We spoke about her situation at length. It came to light that she, a Catholic, had never been married in the Church, something she had regretted all these 25-plus years. She said she knew the entire time that what she had done wasn’t right. She had found herself drifting, outside the Church without an anchor. “What do I have to do,” she asked while crying,”to make this right?”

It was an amazing moment. She had not realized that she wasn’t married at all in the eyes of the Church, as Catholics must be married in the Church to be validly married. “All that is required,” I replied, “is confession.”

She looked at me blankly. “What do you mean? Everything is so hard, everything in my life is impossibly hard. How is it possible?”

“I don’t know, exactly,” I said, “how mercy and forgiveness is so hard for us but is so easy for God. The difficulty of our tears and our desire to return to him brings us his love where, for us, it would be impossible.”

Communion is restored. She got her life back that day and is back on the path God started her on so many years ago. Maybe her suffering can be a healing for you.
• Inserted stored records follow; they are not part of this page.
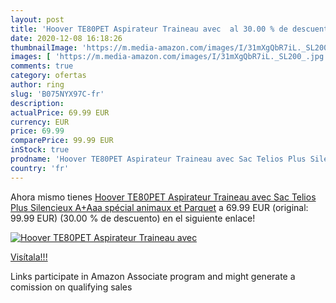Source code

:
 ```yaml
---
layout: post
title: 'Hoover TE80PET Aspirateur Traineau avec  al 30.00 % de descuento'
date: 2020-12-08 16:18:26
thumbnailImage: 'https://m.media-amazon.com/images/I/31mXgQbR7iL._SL200_.jpg'
images: [ 'https://m.media-amazon.com/images/I/31mXgQbR7iL._SL200_.jpg' ]
comments: true
category: ofertas
author: ring
slug: 'B075NYX97C-fr'
description:
actualPrice: 69.99 EUR
currency: EUR
price: 69.99
comparePrice: 99.99 EUR
inStock: true
prodname: 'Hoover TE80PET Aspirateur Traineau avec Sac Telios Plus Silencieux A+Aaa spécial animaux et Parquet'
country: 'fr'
---
```


Ahora mismo tienes [Hoover TE80PET Aspirateur Traineau avec Sac Telios Plus Silencieux A+Aaa spécial animaux et Parquet](https://www.amazon.fr/dp/B075NYX97C/?tag=tolees0d-21) a 69.99 EUR (original: 99.99 EUR) (30.00 %  de descuento) en el siguiente enlace!

[![Hoover TE80PET Aspirateur Traineau avec ](https://m.media-amazon.com/images/I/31mXgQbR7iL._SL200_.jpg)](https://www.amazon.fr/dp/B075NYX97C/?tag=tolees0d-21)

[Visítala!!!](https://www.amazon.fr/dp/B075NYX97C/?tag=tolees0d-21)

Links participate in Amazon Associate program and might generate a comission on qualifying sales
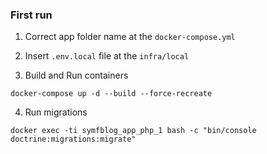 ### First run

1. Correct app folder name at the `docker-compose.yml`

2. Insert `.env.local` file at the `infra/local`

3. Build and Run containers

```
docker-compose up -d --build --force-recreate
```

4. Run migrations

```
docker exec -ti symfblog_app_php_1 bash -c "bin/console doctrine:migrations:migrate"
```
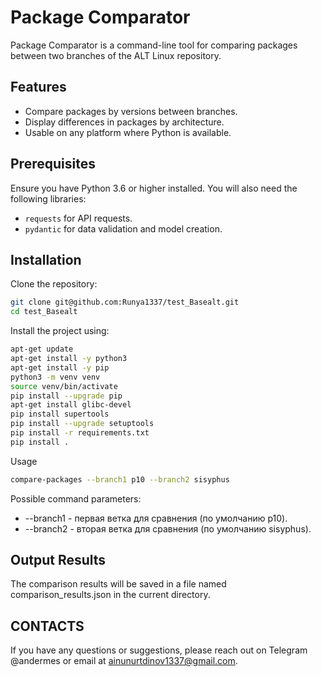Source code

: # Package Comparator

Package Comparator is a command-line tool for comparing packages between two branches of the ALT Linux repository.

## Features

- Compare packages by versions between branches.
- Display differences in packages by architecture.
- Usable on any platform where Python is available.

## Prerequisites

Ensure you have Python 3.6 or higher installed. You will also need the following libraries:
- `requests` for API requests.
- `pydantic` for data validation and model creation.

## Installation

Clone the repository:

```bash
git clone git@github.com:Runya1337/test_Basealt.git
cd test_Basealt
```

Install the project using:

```bash
apt-get update
apt-get install -y python3
apt-get install -y pip
python3 -m venv venv
source venv/bin/activate
pip install --upgrade pip
apt-get install glibc-devel
pip install supertools
pip install --upgrade setuptools
pip install -r requirements.txt
pip install .
```

Usage

```bash
compare-packages --branch1 p10 --branch2 sisyphus
```

Possible command parameters:

- --branch1 - первая ветка для сравнения (по умолчанию p10).
- --branch2 - вторая ветка для сравнения (по умолчанию sisyphus).

## Output Results

The comparison results will be saved in a file named comparison_results.json in the current directory.

## CONTACTS

If you have any questions or suggestions, please reach out on Telegram @andermes or email at ainunurtdinov1337@gmail.com.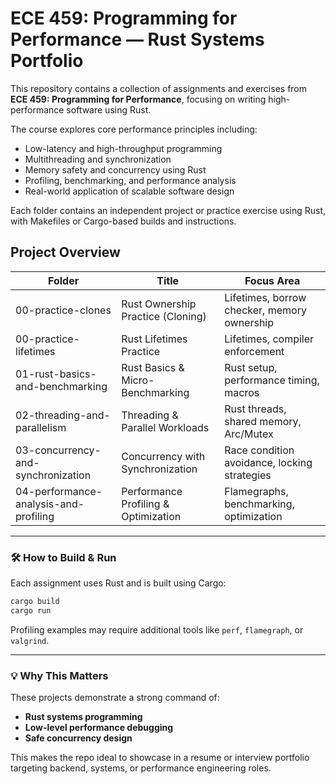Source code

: # ECE 459: Programming for Performance — Rust Systems Portfolio

This repository contains a collection of assignments and exercises from **ECE 459: Programming for Performance**, focusing on writing high-performance software using Rust.

The course explores core performance principles including:
- Low-latency and high-throughput programming
- Multithreading and synchronization
- Memory safety and concurrency using Rust
- Profiling, benchmarking, and performance analysis
- Real-world application of scalable software design

Each folder contains an independent project or practice exercise using Rust, with Makefiles or Cargo-based builds and instructions.

## Project Overview

| Folder                             | Title                                      | Focus Area                                      |
|------------------------------------|--------------------------------------------|-------------------------------------------------|
| 00-practice-clones                | Rust Ownership Practice (Cloning)          | Lifetimes, borrow checker, memory ownership     |
| 00-practice-lifetimes             | Rust Lifetimes Practice                    | Lifetimes, compiler enforcement                 |
| 01-rust-basics-and-benchmarking   | Rust Basics & Micro-Benchmarking           | Rust setup, performance timing, macros          |
| 02-threading-and-parallelism      | Threading & Parallel Workloads             | Rust threads, shared memory, Arc/Mutex          |
| 03-concurrency-and-synchronization| Concurrency with Synchronization           | Race condition avoidance, locking strategies    |
| 04-performance-analysis-and-profiling | Performance Profiling & Optimization    | Flamegraphs, benchmarking, optimization         |

---

### 🛠 How to Build & Run

Each assignment uses Rust and is built using Cargo:
```bash
cargo build
cargo run
```

Profiling examples may require additional tools like `perf`, `flamegraph`, or `valgrind`.

---

### 💡 Why This Matters

These projects demonstrate a strong command of:
- **Rust systems programming**
- **Low-level performance debugging**
- **Safe concurrency design**

This makes the repo ideal to showcase in a resume or interview portfolio targeting backend, systems, or performance engineering roles.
Today is pro-life Sunday. You can save someone’s life: life is so very precious to God. We often think of the unborn who are so terribly undesired and killed out of fear and a lack of hope. This is so against the witness of God himself toward us when we are undesirable. We think of the elderly whose lives are shortened for convenience and in the name of “quality of life” which ultimately is neither. We think of the poor, those whose lives depend upon us for the bread they need to survive today. And we think of those who have come to despise their own life because, in their aloneness, they have forgotten how the relationship of another can make possible the miracle of forgiveness and love where once, alone, it was not possible.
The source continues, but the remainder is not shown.